▶ **Instructions to follow**: Of the lines below, report only those that contain "documentclass".

▶ **Records for this exercise**:

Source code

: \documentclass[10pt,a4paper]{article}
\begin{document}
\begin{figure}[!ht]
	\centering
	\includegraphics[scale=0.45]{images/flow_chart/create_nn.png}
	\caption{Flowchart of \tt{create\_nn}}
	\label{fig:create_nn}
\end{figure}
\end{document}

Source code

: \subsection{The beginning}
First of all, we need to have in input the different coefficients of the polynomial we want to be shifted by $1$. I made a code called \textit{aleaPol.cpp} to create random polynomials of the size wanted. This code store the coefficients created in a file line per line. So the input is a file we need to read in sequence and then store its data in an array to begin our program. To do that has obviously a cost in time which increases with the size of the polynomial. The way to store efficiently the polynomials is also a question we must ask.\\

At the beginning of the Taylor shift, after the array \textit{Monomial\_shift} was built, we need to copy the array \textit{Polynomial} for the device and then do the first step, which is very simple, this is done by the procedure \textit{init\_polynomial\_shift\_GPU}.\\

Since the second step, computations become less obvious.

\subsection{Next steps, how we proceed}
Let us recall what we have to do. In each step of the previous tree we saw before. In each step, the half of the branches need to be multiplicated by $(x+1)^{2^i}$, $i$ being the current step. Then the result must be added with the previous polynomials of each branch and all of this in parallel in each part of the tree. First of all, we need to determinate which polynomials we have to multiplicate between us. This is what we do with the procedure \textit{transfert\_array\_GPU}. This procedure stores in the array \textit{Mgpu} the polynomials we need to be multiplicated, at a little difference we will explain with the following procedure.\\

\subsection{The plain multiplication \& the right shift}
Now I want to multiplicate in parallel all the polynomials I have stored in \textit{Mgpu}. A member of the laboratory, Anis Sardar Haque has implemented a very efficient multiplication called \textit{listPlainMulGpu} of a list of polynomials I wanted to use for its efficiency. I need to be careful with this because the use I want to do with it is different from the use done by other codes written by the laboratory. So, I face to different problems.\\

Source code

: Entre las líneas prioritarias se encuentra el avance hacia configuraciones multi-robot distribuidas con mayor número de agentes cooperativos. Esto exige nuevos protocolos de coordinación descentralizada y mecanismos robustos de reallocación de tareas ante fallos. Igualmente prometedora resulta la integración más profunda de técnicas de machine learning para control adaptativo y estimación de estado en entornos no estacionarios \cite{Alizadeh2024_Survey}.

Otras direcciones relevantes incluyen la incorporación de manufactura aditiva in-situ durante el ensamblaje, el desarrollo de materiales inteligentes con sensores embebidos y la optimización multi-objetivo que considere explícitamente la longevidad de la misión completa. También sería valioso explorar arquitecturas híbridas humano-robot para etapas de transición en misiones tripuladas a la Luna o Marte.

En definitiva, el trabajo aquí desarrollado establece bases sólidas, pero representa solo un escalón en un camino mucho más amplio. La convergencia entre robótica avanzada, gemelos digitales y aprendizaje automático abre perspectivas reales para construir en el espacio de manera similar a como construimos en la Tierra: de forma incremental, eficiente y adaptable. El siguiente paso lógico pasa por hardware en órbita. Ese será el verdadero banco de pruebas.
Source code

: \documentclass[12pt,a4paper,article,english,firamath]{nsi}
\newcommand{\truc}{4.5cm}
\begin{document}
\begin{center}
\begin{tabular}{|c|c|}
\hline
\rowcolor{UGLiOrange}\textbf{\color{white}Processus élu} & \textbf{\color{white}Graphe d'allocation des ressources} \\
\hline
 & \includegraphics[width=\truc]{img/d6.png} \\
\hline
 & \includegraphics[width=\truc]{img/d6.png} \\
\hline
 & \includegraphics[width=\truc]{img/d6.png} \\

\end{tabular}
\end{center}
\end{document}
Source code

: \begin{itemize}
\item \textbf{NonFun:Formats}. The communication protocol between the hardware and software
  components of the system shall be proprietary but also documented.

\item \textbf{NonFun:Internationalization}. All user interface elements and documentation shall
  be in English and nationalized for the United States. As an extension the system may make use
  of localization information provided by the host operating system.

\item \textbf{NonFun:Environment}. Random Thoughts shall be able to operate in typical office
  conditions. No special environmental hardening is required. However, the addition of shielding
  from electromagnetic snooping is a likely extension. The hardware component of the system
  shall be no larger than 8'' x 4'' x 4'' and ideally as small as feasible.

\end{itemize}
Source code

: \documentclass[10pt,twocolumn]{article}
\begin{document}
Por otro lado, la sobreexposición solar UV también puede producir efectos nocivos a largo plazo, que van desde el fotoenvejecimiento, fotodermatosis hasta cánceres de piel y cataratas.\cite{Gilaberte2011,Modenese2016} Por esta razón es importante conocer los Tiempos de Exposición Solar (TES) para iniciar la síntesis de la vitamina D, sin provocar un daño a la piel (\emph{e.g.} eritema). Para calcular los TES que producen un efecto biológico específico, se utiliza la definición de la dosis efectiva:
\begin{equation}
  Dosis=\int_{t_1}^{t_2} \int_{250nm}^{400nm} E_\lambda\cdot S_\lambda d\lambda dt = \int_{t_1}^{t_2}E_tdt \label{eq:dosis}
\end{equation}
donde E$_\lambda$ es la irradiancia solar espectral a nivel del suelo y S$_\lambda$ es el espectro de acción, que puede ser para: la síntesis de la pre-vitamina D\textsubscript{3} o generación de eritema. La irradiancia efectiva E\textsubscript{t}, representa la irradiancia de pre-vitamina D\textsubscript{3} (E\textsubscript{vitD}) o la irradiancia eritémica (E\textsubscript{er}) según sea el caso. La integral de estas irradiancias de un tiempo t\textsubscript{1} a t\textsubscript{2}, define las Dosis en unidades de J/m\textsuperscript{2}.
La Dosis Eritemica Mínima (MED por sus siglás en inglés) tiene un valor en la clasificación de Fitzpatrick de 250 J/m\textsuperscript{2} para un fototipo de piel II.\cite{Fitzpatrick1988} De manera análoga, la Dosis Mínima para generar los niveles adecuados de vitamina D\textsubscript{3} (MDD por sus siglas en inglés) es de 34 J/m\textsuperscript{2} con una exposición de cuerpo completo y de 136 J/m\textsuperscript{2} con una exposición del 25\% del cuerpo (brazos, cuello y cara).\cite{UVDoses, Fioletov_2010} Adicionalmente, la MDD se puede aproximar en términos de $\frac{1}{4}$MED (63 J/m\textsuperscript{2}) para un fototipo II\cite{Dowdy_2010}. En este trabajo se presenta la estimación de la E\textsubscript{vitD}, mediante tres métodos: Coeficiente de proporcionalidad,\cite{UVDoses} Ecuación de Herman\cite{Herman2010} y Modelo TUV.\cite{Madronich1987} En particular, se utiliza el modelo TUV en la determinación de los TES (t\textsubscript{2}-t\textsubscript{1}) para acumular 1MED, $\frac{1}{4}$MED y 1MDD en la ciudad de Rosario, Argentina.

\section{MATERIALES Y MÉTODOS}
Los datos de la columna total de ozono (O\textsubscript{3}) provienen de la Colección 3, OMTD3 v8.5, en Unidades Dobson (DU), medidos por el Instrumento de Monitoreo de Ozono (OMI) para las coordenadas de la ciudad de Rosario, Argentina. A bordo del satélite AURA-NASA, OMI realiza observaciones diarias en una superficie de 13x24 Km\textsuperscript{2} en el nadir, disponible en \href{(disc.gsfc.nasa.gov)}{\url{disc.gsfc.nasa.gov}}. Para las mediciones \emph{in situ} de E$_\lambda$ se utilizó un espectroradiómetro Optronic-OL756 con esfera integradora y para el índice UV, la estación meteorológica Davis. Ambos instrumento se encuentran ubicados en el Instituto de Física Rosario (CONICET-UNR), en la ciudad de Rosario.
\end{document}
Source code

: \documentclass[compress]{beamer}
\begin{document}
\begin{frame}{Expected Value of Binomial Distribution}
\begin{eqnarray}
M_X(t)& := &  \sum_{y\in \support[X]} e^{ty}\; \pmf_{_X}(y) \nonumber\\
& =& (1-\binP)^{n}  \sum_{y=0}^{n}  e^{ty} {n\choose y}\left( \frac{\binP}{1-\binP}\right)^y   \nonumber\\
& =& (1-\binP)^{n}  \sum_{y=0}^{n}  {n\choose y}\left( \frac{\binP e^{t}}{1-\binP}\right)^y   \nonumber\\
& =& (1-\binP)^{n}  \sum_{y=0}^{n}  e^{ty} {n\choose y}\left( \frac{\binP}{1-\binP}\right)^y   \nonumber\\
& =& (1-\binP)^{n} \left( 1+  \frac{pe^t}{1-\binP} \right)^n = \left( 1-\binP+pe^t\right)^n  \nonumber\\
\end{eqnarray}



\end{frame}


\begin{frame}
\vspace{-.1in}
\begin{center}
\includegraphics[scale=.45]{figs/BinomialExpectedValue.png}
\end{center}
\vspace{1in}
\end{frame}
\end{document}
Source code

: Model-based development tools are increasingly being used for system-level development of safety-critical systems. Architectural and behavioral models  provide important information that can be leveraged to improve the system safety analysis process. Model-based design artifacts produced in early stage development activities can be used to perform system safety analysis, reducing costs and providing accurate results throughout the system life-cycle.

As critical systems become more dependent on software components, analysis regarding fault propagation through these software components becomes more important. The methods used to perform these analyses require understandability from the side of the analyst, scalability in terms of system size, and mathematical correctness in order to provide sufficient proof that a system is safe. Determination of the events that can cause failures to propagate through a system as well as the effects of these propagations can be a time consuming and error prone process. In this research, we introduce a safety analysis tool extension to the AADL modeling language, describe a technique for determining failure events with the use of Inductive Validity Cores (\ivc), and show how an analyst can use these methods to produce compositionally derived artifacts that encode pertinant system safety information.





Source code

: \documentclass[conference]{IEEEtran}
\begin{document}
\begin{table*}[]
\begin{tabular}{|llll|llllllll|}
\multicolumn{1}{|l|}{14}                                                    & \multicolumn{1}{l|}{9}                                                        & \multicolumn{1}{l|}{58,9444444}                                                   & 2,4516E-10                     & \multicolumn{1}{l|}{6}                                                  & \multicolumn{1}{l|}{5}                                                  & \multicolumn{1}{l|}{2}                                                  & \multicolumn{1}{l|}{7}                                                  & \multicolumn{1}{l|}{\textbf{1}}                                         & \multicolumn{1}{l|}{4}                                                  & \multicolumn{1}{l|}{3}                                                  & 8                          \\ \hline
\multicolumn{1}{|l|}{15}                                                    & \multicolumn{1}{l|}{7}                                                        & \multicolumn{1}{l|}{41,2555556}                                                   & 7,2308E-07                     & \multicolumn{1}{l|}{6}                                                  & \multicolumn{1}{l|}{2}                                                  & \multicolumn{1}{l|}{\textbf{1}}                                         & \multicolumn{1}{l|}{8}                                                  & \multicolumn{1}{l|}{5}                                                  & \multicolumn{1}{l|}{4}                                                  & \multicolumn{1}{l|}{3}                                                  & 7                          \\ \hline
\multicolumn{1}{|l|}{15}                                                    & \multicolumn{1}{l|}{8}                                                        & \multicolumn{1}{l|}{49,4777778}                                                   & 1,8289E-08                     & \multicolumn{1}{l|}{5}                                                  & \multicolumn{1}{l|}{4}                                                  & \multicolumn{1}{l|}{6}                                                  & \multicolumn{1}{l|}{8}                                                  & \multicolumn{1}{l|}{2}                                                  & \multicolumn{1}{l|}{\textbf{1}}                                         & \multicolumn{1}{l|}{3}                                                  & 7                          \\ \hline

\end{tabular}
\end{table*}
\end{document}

▶ **Answer for the task**:
: \documentclass[10pt,a4paper]{article}
: \documentclass[12pt,a4paper,article,english,firamath]{nsi}
: \documentclass[10pt,twocolumn]{article}
: \documentclass[compress]{beamer}
: \documentclass[conference]{IEEEtran}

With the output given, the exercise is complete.